» **TASK INPUT**:
----------------------------------------
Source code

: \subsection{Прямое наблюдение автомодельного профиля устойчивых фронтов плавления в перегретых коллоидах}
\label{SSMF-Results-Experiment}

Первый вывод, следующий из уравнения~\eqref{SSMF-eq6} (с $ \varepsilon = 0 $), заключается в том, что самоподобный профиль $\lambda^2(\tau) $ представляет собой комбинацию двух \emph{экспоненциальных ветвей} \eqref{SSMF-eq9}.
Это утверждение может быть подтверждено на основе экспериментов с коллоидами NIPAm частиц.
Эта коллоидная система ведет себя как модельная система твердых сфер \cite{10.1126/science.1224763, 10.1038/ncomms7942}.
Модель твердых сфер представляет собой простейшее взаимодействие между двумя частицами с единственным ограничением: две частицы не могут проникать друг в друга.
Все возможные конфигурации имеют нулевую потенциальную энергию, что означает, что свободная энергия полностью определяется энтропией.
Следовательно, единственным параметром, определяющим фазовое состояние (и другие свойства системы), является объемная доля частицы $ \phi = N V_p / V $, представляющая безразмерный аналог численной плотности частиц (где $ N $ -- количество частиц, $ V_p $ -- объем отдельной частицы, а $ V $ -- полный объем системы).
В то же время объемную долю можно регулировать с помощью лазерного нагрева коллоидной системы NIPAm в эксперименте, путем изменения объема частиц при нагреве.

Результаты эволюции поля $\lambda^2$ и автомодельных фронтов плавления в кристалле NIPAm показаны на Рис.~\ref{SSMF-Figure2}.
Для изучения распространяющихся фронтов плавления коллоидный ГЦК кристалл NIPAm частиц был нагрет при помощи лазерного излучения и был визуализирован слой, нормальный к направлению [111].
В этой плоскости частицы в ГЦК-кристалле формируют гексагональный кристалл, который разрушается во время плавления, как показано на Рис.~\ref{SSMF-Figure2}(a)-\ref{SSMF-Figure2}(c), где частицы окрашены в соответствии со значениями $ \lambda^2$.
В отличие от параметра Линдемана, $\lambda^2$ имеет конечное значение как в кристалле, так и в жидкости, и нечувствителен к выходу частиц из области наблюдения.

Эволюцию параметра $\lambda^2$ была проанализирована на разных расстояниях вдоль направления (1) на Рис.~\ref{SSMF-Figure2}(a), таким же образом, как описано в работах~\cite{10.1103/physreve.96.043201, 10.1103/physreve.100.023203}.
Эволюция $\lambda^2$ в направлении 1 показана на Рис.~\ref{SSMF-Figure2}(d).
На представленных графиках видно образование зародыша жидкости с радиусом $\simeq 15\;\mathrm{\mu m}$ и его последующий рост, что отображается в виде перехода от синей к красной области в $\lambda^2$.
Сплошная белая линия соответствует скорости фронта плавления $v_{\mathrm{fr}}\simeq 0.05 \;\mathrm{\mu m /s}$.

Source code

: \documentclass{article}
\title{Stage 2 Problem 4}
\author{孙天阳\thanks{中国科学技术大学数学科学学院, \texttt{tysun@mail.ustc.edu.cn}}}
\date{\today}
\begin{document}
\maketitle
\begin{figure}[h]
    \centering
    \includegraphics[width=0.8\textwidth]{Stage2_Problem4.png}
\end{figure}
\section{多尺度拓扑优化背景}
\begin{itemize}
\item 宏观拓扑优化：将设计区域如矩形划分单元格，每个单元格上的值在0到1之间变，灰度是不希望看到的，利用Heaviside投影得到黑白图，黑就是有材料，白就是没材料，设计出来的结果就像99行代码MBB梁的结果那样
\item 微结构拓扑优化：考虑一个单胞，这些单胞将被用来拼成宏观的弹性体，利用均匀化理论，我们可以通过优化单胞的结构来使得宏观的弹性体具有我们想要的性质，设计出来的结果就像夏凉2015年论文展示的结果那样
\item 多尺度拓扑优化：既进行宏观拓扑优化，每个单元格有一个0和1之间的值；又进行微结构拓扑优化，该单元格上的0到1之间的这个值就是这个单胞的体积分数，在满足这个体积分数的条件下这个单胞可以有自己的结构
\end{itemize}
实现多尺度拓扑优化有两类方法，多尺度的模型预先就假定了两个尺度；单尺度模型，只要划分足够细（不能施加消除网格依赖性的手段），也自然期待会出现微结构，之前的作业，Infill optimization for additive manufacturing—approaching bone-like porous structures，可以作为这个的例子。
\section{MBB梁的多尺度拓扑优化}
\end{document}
----------------------------------------
» **EXERCISE DIRECTIONS**:
Exact copies of all the entries above are required.

» **WRITTEN ANSWER**:
Source code

: \subsection{Прямое наблюдение автомодельного профиля устойчивых фронтов плавления в перегретых коллоидах}
\label{SSMF-Results-Experiment}

Первый вывод, следующий из уравнения~\eqref{SSMF-eq6} (с $ \varepsilon = 0 $), заключается в том, что самоподобный профиль $\lambda^2(\tau) $ представляет собой комбинацию двух \emph{экспоненциальных ветвей} \eqref{SSMF-eq9}.
Это утверждение может быть подтверждено на основе экспериментов с коллоидами NIPAm частиц.
Эта коллоидная система ведет себя как модельная система твердых сфер \cite{10.1126/science.1224763, 10.1038/ncomms7942}.
Модель твердых сфер представляет собой простейшее взаимодействие между двумя частицами с единственным ограничением: две частицы не могут проникать друг в друга.
Все возможные конфигурации имеют нулевую потенциальную энергию, что означает, что свободная энергия полностью определяется энтропией.
Следовательно, единственным параметром, определяющим фазовое состояние (и другие свойства системы), является объемная доля частицы $ \phi = N V_p / V $, представляющая безразмерный аналог численной плотности частиц (где $ N $ -- количество частиц, $ V_p $ -- объем отдельной частицы, а $ V $ -- полный объем системы).
В то же время объемную долю можно регулировать с помощью лазерного нагрева коллоидной системы NIPAm в эксперименте, путем изменения объема частиц при нагреве.

Результаты эволюции поля $\lambda^2$ и автомодельных фронтов плавления в кристалле NIPAm показаны на Рис.~\ref{SSMF-Figure2}.
Для изучения распространяющихся фронтов плавления коллоидный ГЦК кристалл NIPAm частиц был нагрет при помощи лазерного излучения и был визуализирован слой, нормальный к направлению [111].
В этой плоскости частицы в ГЦК-кристалле формируют гексагональный кристалл, который разрушается во время плавления, как показано на Рис.~\ref{SSMF-Figure2}(a)-\ref{SSMF-Figure2}(c), где частицы окрашены в соответствии со значениями $ \lambda^2$.
В отличие от параметра Линдемана, $\lambda^2$ имеет конечное значение как в кристалле, так и в жидкости, и нечувствителен к выходу частиц из области наблюдения.

Эволюцию параметра $\lambda^2$ была проанализирована на разных расстояниях вдоль направления (1) на Рис.~\ref{SSMF-Figure2}(a), таким же образом, как описано в работах~\cite{10.1103/physreve.96.043201, 10.1103/physreve.100.023203}.
Эволюция $\lambda^2$ в направлении 1 показана на Рис.~\ref{SSMF-Figure2}(d).
На представленных графиках видно образование зародыша жидкости с радиусом $\simeq 15\;\mathrm{\mu m}$ и его последующий рост, что отображается в виде перехода от синей к красной области в $\lambda^2$.
Сплошная белая линия соответствует скорости фронта плавления $v_{\mathrm{fr}}\simeq 0.05 \;\mathrm{\mu m /s}$.

Source code

: \documentclass{article}
\title{Stage 2 Problem 4}
\author{孙天阳\thanks{中国科学技术大学数学科学学院, \texttt{tysun@mail.ustc.edu.cn}}}
\date{\today}
\begin{document}
\maketitle
\begin{figure}[h]
    \centering
    \includegraphics[width=0.8\textwidth]{Stage2_Problem4.png}
\end{figure}
\section{多尺度拓扑优化背景}
\begin{itemize}
\item 宏观拓扑优化：将设计区域如矩形划分单元格，每个单元格上的值在0到1之间变，灰度是不希望看到的，利用Heaviside投影得到黑白图，黑就是有材料，白就是没材料，设计出来的结果就像99行代码MBB梁的结果那样
\item 微结构拓扑优化：考虑一个单胞，这些单胞将被用来拼成宏观的弹性体，利用均匀化理论，我们可以通过优化单胞的结构来使得宏观的弹性体具有我们想要的性质，设计出来的结果就像夏凉2015年论文展示的结果那样
\item 多尺度拓扑优化：既进行宏观拓扑优化，每个单元格有一个0和1之间的值；又进行微结构拓扑优化，该单元格上的0到1之间的这个值就是这个单胞的体积分数，在满足这个体积分数的条件下这个单胞可以有自己的结构
\end{itemize}
实现多尺度拓扑优化有两类方法，多尺度的模型预先就假定了两个尺度；单尺度模型，只要划分足够细（不能施加消除网格依赖性的手段），也自然期待会出现微结构，之前的作业，Infill optimization for additive manufacturing—approaching bone-like porous structures，可以作为这个的例子。
\section{MBB梁的多尺度拓扑优化}
\end{document}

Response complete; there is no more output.